== DATA SHOWN

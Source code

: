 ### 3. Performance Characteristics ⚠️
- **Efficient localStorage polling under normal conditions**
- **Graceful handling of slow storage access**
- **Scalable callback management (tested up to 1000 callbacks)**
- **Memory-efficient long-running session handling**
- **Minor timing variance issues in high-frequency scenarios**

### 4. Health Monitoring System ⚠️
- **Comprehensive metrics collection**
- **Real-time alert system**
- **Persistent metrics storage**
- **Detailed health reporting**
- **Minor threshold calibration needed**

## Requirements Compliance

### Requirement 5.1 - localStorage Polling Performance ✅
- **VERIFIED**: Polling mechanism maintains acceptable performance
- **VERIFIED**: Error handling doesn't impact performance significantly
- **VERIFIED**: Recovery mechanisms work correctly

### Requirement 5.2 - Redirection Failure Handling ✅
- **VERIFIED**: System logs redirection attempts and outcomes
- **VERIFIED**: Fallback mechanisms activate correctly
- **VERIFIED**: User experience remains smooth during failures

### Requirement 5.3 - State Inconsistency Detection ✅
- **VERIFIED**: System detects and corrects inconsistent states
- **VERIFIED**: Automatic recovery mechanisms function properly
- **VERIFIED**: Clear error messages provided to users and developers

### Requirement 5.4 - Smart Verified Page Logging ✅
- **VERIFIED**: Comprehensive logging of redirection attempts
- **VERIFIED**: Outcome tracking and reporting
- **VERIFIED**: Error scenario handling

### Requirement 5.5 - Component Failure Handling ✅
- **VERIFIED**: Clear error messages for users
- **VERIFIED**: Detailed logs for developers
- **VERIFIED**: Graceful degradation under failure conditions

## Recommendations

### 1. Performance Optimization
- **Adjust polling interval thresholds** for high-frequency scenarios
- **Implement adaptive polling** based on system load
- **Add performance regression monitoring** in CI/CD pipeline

====

→ **PROBLEM TO SOLVE**
Return every line from the one holding "- **VERIFIED**: System detects" through the end of the data, exactly as it appears, with both ends kept and nothing else.

→ **SOLUTION TO THIS TASK**
- **VERIFIED**: System detects and corrects inconsistent states
- **VERIFIED**: Automatic recovery mechanisms function properly
- **VERIFIED**: Clear error messages provided to users and developers

### Requirement 5.4 - Smart Verified Page Logging ✅
- **VERIFIED**: Comprehensive logging of redirection attempts
- **VERIFIED**: Outcome tracking and reporting
- **VERIFIED**: Error scenario handling

### Requirement 5.5 - Component Failure Handling ✅
- **VERIFIED**: Clear error messages for users
- **VERIFIED**: Detailed logs for developers
- **VERIFIED**: Graceful degradation under failure conditions

## Recommendations

### 1. Performance Optimization
- **Adjust polling interval thresholds** for high-frequency scenarios
- **Implement adaptive polling** based on system load
- **Add performance regression monitoring** in CI/CD pipeline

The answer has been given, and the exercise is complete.